Gemeinsam am BCL sind entstanden: die Second order Cybernetics (Heinz von Foerster, Lars Löfgren, Gordon Pask), die Theorie autopoietischer Systeme (H. Maturana, F. Varela) und auch die Theorie polykontexturaler Systeme (Gotthard Günther). Dazu gehören auch die Pionierarbeiten zur Kybernetik, Systemtheorie, Selbstorganisationstheorie (Ashby) und der “Neuroinformatik” (damals: Bionik).

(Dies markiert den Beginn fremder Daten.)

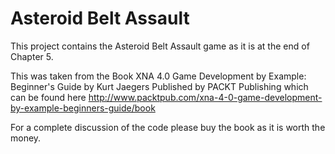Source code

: Asteroid Belt Assault
=====================

This project contains the Asteroid Belt Assault game as it is at the end of Chapter 5. 

This was taken from the Book XNA 4.0 Game Development by Example: Beginner's Guide by Kurt Jaegers
Published by PACKT Publishing which can be found here 
http://www.packtpub.com/xna-4-0-game-development-by-example-beginners-guide/book

For a complete discussion of the code please buy the book as it is worth the money.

Konstruktivismus und die Theorie autopoietischer Systeme

Beide haben viel zur Klärung der Standpunktabhängigkeit unseres Wissens geleistet, indem sie die Systemtheorie um eine Theorie des Beobachters ergänzt haben. Es ist nicht grundsätzlich gelungen, den durch die Einführung des Beobachters induzierten Solipsismus- und Relativismusverdacht zu entkräften. Der Hauptgrund für diesen Mangel besteht darin, daß es dem Konstruktivismus und verwandten Theorien nicht gelungen ist, den Beobachter selbst zu relativieren. Die Beobachtertheorie geht formal von einem und nur einem Beobachter aus. Dieser eine und einzige Beobachter läßt sich zwar in seinen Beobachtungsfunktionen iterieren, indem er Beobachtungen von Beobachtungen usw. generiert. Doch die Beobachter zweiter, dritter, usw. Stufe folgen einander sukzessiv, sie sind nicht zugleich als Beobachter gleicher Stufe in Aktion. Nur wenn mindestens zwei Beobachter gleichwertig bzw. gleichursprünglich simultan und parallel agieren, haben sie die Möglichkeit, die Relativität ihrer jeweiligen Standpunkte gegenseitig zu reflektieren.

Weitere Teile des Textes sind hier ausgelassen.